"Primo incontro con padre Piamarta" di Pier Giordano Cabra
Capitolo sesto
1. L’Istituto Artigianelli nasce proprio nel cuore del centro storico della città, in un ambiente che per mille anni era stato permeato dallo spirito di San Benedetto, il cui motto era ora et labora. Napoleone aveva soppresso il monastero benedettino femminile di Santa Giulia ed i locali erano adibiti a caserma, mentre il vasto “brolo”, o ortaglia, era rimasto incolto. Ed è qui che Padre Piamarta fa rivivere lo spirito benedettino, facendone la cittadella del lavoro, anzi del “pietas et labor”, della preghiera e del lavoro, del lavoro che scaturisce dalla preghiera, di un lavoro che diventa mezzo per guadagnarsi la vita presente e quella futura.
2. L’esempio di simbiosi tra preghiera e lavoro, lo dava lui: prestissimo in piedi, verso le quattro del mattino. Due ore di preghiera, più sovente tre con la Santa Messa. Prima di aprire una finestra sulla terra, apriva quella con il cielo, per ricevere luce e forza. Poi giù, il giorno intero, a pensare a tutto, perché c’era proprio bisogno di tutto. Di quante cose doveva interessarsi il Padre, cose di cui non aveva la minima competenza, ma che si sentiva in dovere di intraprendere “per amore, solo per amore” dei suoi ragazzi.
Come dir di no ad una madre vedova con altri figli a carico che gli chiedeva in lacrime di accoglierne almeno uno? Come respingere il parroco che veniva a portargli un ragazzo triste e spaurito, cui erano morti entrambi i genitori? Come non trovare un posto per quel ragazzo dall’apparenza spavalda, ma che non sapeva dove andare a dormire la notte?
Per i suoi ragazzi doveva provvedere un posto a tavola, uno in dormitorio, uno in officina, uno in scuola, uno in chiesa, uno in ricreazione. Occorreva impiantare laboratori, acquistare macchinari, occorrevano collaboratori fidati, occorrevano benefattori generosi, mentre lui era così restio a chiedere…

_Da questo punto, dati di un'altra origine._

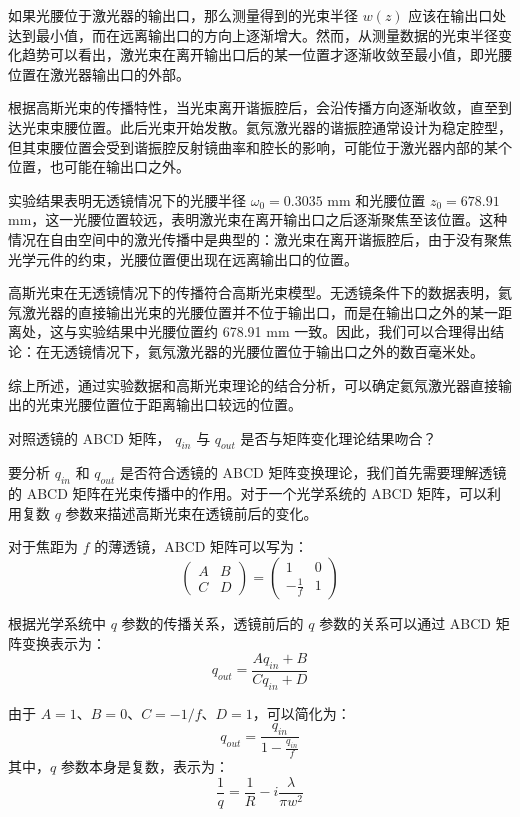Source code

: 如果光腰位于激光器的输出口，那么测量得到的光束半径 \( w(z) \) 应该在输出口处达到最小值，而在远离输出口的方向上逐渐增大。然而，从测量数据的光束半径变化趋势可以看出，激光束在离开输出口后的某一位置才逐渐收敛至最小值，即光腰位置在激光器输出口的外部。

根据高斯光束的传播特性，当光束离开谐振腔后，会沿传播方向逐渐收敛，直至到达光束束腰位置。此后光束开始发散。氦氖激光器的谐振腔通常设计为稳定腔型，但其束腰位置会受到谐振腔反射镜曲率和腔长的影响，可能位于激光器内部的某个位置，也可能在输出口之外。

实验结果表明无透镜情况下的光腰半径 \( \omega_0 = 0.3035 \) mm 和光腰位置 \( z_0 = 678.91 \) mm，这一光腰位置较远，表明激光束在离开输出口之后逐渐聚焦至该位置。这种情况在自由空间中的激光传播中是典型的：激光束在离开谐振腔后，由于没有聚焦光学元件的约束，光腰位置便出现在远离输出口的位置。

高斯光束在无透镜情况下的传播符合高斯光束模型。无透镜条件下的数据表明，氦氖激光器的直接输出光束的光腰位置并不位于输出口，而是在输出口之外的某一距离处，这与实验结果中光腰位置约 678.91 mm 一致。因此，我们可以合理得出结论：在无透镜情况下，氦氖激光器的光腰位置位于输出口之外的数百毫米处。

综上所述，通过实验数据和高斯光束理论的结合分析，可以确定氦氖激光器直接输出的光束光腰位置位于距离输出口较远的位置。


\begin{question}
	对照透镜的 ABCD 矩阵， $q_{in}$ 与 $q_{out}$ 是否与矩阵变化理论结果吻合？
\end{question}
要分析 \( q_{in} \) 和 \( q_{out} \) 是否符合透镜的 ABCD 矩阵变换理论，我们首先需要理解透镜的 ABCD 矩阵在光束传播中的作用。对于一个光学系统的 ABCD 矩阵，可以利用复数 \( q \) 参数来描述高斯光束在透镜前后的变化。

对于焦距为 \( f \) 的薄透镜，ABCD 矩阵可以写为：
\[
\begin{pmatrix}
	A & B \\
	C & D
\end{pmatrix}
= 
\begin{pmatrix}
	1 & 0 \\
	-\frac{1}{f} & 1
\end{pmatrix}
\]

根据光学系统中 \( q \) 参数的传播关系，透镜前后的 \( q \) 参数的关系可以通过 ABCD 矩阵变换表示为：
\[
q_{out} = \frac{A q_{in} + B}{C q_{in} + D}
\]

由于 \( A = 1 \)、\( B = 0 \)、\( C = -1/f \)、\( D = 1 \)，可以简化为：
\[
q_{out} = \frac{q_{in}}{1 - \frac{q_{in}}{f}}
\]
其中，\( q \) 参数本身是复数，表示为：
\[
\frac{1}{q} = \frac{1}{R} - i\frac{\lambda}{\pi w^2}
\]

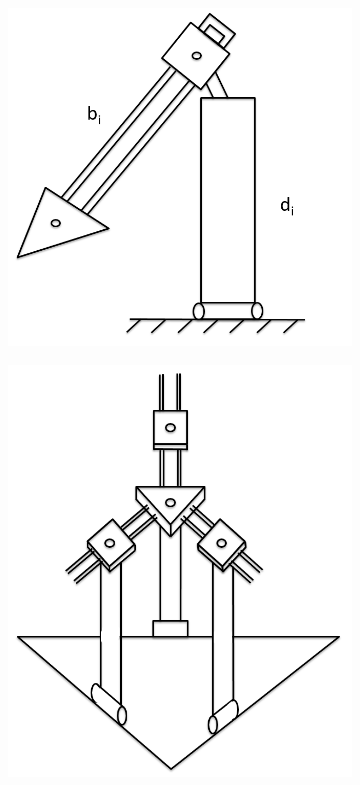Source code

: \documentclass[titlepage, letterpaper]{article}
\begin{document}
\begin{figure}[htbp]
\centering
\begin{subfigure}[b]{0.45\textwidth}
\includegraphics[width=1\linewidth]{static01}
\end{subfigure}
\begin{subfigure}[b]{0.45\textwidth}
\includegraphics[width=1\linewidth]{static02}

\end{subfigure}
\end{figure}
\end{document}

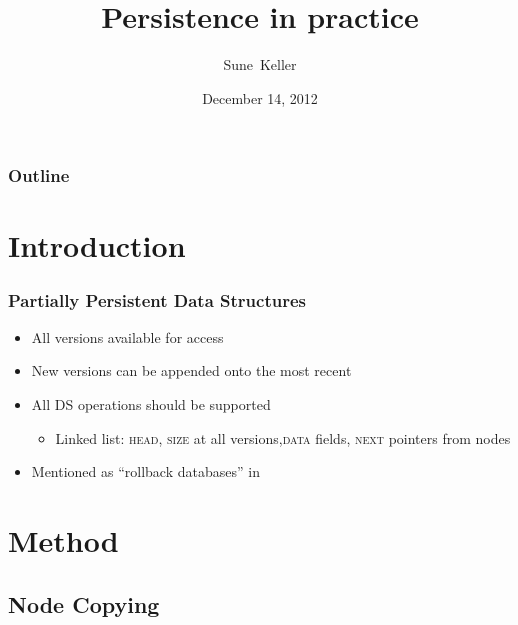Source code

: \documentclass{beamer}
\title{Persistence in practice}
\author{Sune~Keller}
\date{December 14, 2012}
\begin{document}
\begin{frame}
\titlepage
\end{frame}

\begin{frame}
\frametitle{Outline}
\tableofcontents[pausesections]
\end{frame}


\section{Introduction}

\begin{frame}
\frametitle{Partially Persistent Data Structures}
\begin{itemize}
  \item All versions available for access
  \pause
  \item New versions can be appended onto the most recent
  \pause
  \item All DS operations should be supported
  \pause
  \begin{itemize}
    \item Linked list: \textsc{head}, \textsc{size} at all versions,\newline\hphantom{Linked list: }\textsc{data} fields, \textsc{next} pointers from nodes
  \end{itemize}
  \pause
  \item Mentioned as ``rollback databases'' in \cite{10.1109/AFIPS.1987.11}
\end{itemize}
\end{frame}

\section{Method}

\subsection{Node Copying}
\end{document}
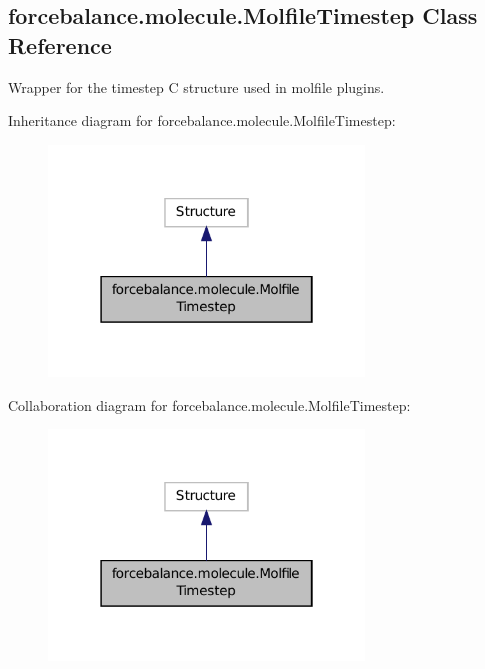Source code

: \hypertarget{classforcebalance_1_1molecule_1_1MolfileTimestep}{\subsection{forcebalance.\-molecule.\-Molfile\-Timestep Class Reference}
\label{classforcebalance_1_1molecule_1_1MolfileTimestep}
}


Wrapper for the timestep C structure used in molfile plugins.  




Inheritance diagram for forcebalance.\-molecule.\-Molfile\-Timestep\-:
\nopagebreak
\begin{figure}[H]
\begin{center}
\leavevmode
\includegraphics[width=238pt]{classforcebalance_1_1molecule_1_1MolfileTimestep__inherit__graph}
\end{center}
\end{figure}


Collaboration diagram for forcebalance.\-molecule.\-Molfile\-Timestep\-:
\nopagebreak
\begin{figure}[H]
\begin{center}
\leavevmode
\includegraphics[width=238pt]{classforcebalance_1_1molecule_1_1MolfileTimestep__coll__graph}
\end{center}
\end{figure}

3. E alla sera conclude la giornata con lunga sosta in Chiesa per ringraziare, dopo aver corso dietro ai ragazzi, ai contratti, ai muratori, a dover trattare con chi magari voleva imbrogliarlo… I giorni più amari però erano quelli in cui aveva dovuto dire un doloroso “no” a qualche richiesta insistente di accogliere un nuovo ragazzo: “Non abbiamo più posto!”
4. Si sussurrava che avrebbe fallito presto, essendo un “poeta dell’economia”… Ma sul campo imparò l’economia senza perdere la poesia delle cose alte dello spirito e della vita quotidiana. “Facciamo economia per accettare un orfano in più”, diceva frequentemente. “Se facciamo la nostra parte, la Provvidenza farà la sua”.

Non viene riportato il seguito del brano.